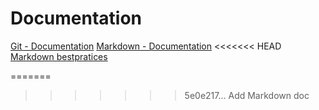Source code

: # Documentation

[Git - Documentation](https://git-scm.com/doc)
[Markdown - Documentation](https://guides.github.com/features/mastering-markdown)
<<<<<<< HEAD
[Markdown bestpratices](https://www.markdownguide.org/basic-syntax/)

=======
>>>>>>> 5e0e217... Add Markdown doc

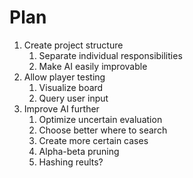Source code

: # Plan

1. Create project structure
   1. Separate individual responsibilities
   2. Make AI easily improvable
2. Allow player testing
   1. Visualize board
   2. Query user input
3. Improve AI further
   1. Optimize uncertain evaluation
   2. Choose better where to search
   3. Create more certain cases
   4. Alpha-beta pruning
   5. Hashing reults?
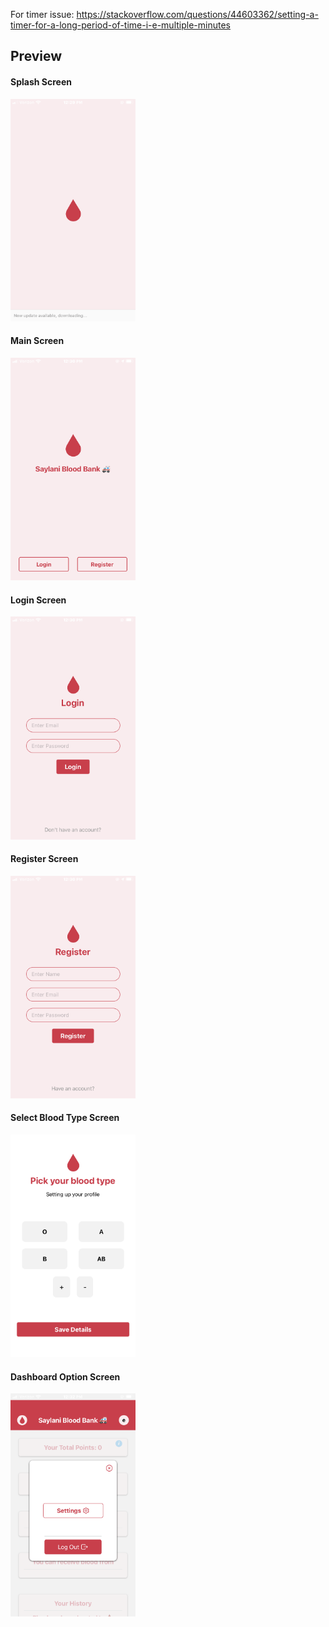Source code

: For timer issue: https://stackoverflow.com/questions/44603362/setting-a-timer-for-a-long-period-of-time-i-e-multiple-minutes

## Preview

#### Splash Screen
<img src="https://github.com/zaimeali/Blood-Bank-RN-App/blob/master/assets/screenshots/Splash%20Screen.png" alt="Splash Screen SS" width="200"/>

#### Main Screen
<img src="https://github.com/zaimeali/Blood-Bank-RN-App/blob/master/assets/screenshots/Main%20Screen.png" alt="Main Screen SS" width="200"/>

#### Login Screen
<img src="https://github.com/zaimeali/Blood-Bank-RN-App/blob/master/assets/screenshots/Login%20Screen.png" alt="Login Screen SS" width="200"/>

#### Register Screen
<img src="https://github.com/zaimeali/Blood-Bank-RN-App/blob/master/assets/screenshots/Registration%20Screen.png" alt="Register Screen SS" width="200"/>

#### Select Blood Type Screen
<img src="https://github.com/zaimeali/Blood-Bank-RN-App/blob/master/assets/screenshots/Select%20Blood%20Type.png" alt="Select Blood Type Screen SS" width="200"/>

#### Dashboard Option Screen
<img src="https://github.com/zaimeali/Blood-Bank-RN-App/blob/master/assets/screenshots/Dashboard%20Option.png" alt="Dashboard Option Screen SS" width="200"/>
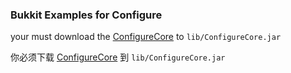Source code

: ### Bukkit Examples for Configure

your must download the [ConfigureCore](https://www.spigotmc.org/resources/configurecore.63967/) to `lib/ConfigureCore.jar`

你必须下载 [ConfigureCore](https://www.spigotmc.org/resources/configurecore.63967/) 到 `lib/ConfigureCore.jar`


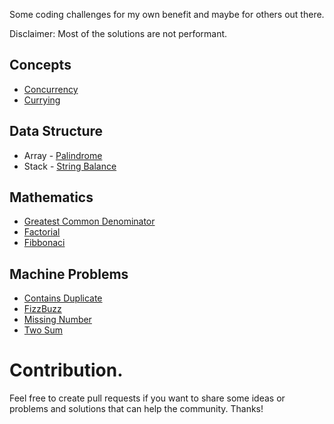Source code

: Some coding challenges for my own benefit and maybe for others out there.

Disclaimer: Most of the solutions are not performant.

## Concepts

* [Concurrency](concepts/concurrency.js)
* [Currying](concepts/currying.js)

## Data Structure

* Array - [Palindrome](data-structure/array/palindrome.js)
* Stack - [String Balance](data-structure/stack/string-balance.js)

## Mathematics

* [Greatest Common Denominator](mathematical/euclidean/gcd.js)
* [Factorial](mathematical/factorial)
* [Fibbonaci](mathematical/fibbonacci)

## Machine Problems

* [Contains Duplicate](problems/containsDuplicate.js)
* [FizzBuzz](problems/fizzbuzz.js)
* [Missing Number](problems/missingNumber.js)
* [Two Sum](problems/two-sum.js)

# Contribution.

Feel free to create pull requests if you want to share some ideas or problems and solutions that can help the community. Thanks!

**YOUR INSTRUCTIONS**
If a line holds a picture, skip the picture and transcribe the rest of the material exactly.

**OUTPUT FOR THIS TASK**
Source code

: # Documentation

[Git - Documentation](https://git-scm.com/doc)
[Markdown - Documentation](https://guides.github.com/features/mastering-markdown)
<<<<<<< HEAD
[Markdown bestpratices](https://www.markdownguide.org/basic-syntax/)

=======
>>>>>>> 5e0e217... Add Markdown doc

Source code

: # Plan

1. Create project structure
   1. Separate individual responsibilities
   2. Make AI easily improvable
2. Allow player testing
   1. Visualize board
   2. Query user input
3. Improve AI further
   1. Optimize uncertain evaluation
   2. Choose better where to search
   3. Create more certain cases
   4. Alpha-beta pruning
   5. Hashing reults?
Source code

: For timer issue: https://stackoverflow.com/questions/44603362/setting-a-timer-for-a-long-period-of-time-i-e-multiple-minutes

## Preview

#### Splash Screen
<img src="https://github.com/zaimeali/Blood-Bank-RN-App/blob/master/assets/screenshots/Splash%20Screen.png" alt="Splash Screen SS" width="200"/>

#### Main Screen
<img src="https://github.com/zaimeali/Blood-Bank-RN-App/blob/master/assets/screenshots/Main%20Screen.png" alt="Main Screen SS" width="200"/>

#### Login Screen
<img src="https://github.com/zaimeali/Blood-Bank-RN-App/blob/master/assets/screenshots/Login%20Screen.png" alt="Login Screen SS" width="200"/>

#### Register Screen
<img src="https://github.com/zaimeali/Blood-Bank-RN-App/blob/master/assets/screenshots/Registration%20Screen.png" alt="Register Screen SS" width="200"/>

#### Select Blood Type Screen
<img src="https://github.com/zaimeali/Blood-Bank-RN-App/blob/master/assets/screenshots/Select%20Blood%20Type.png" alt="Select Blood Type Screen SS" width="200"/>

#### Dashboard Option Screen
<img src="https://github.com/zaimeali/Blood-Bank-RN-App/blob/master/assets/screenshots/Dashboard%20Option.png" alt="Dashboard Option Screen SS" width="200"/>
Source code

: ### Bukkit Examples for Configure

your must download the [ConfigureCore](https://www.spigotmc.org/resources/configurecore.63967/) to `lib/ConfigureCore.jar`

你必须下载 [ConfigureCore](https://www.spigotmc.org/resources/configurecore.63967/) 到 `lib/ConfigureCore.jar`


Source code

: Some coding challenges for my own benefit and maybe for others out there.

Disclaimer: Most of the solutions are not performant.

## Concepts

* [Concurrency](concepts/concurrency.js)
* [Currying](concepts/currying.js)

## Data Structure

* Array - [Palindrome](data-structure/array/palindrome.js)
* Stack - [String Balance](data-structure/stack/string-balance.js)

## Mathematics

* [Greatest Common Denominator](mathematical/euclidean/gcd.js)
* [Factorial](mathematical/factorial)
* [Fibbonaci](mathematical/fibbonacci)

## Machine Problems

* [Contains Duplicate](problems/containsDuplicate.js)
* [FizzBuzz](problems/fizzbuzz.js)
* [Missing Number](problems/missingNumber.js)
* [Two Sum](problems/two-sum.js)

# Contribution.

Feel free to create pull requests if you want to share some ideas or problems and solutions that can help the community. Thanks!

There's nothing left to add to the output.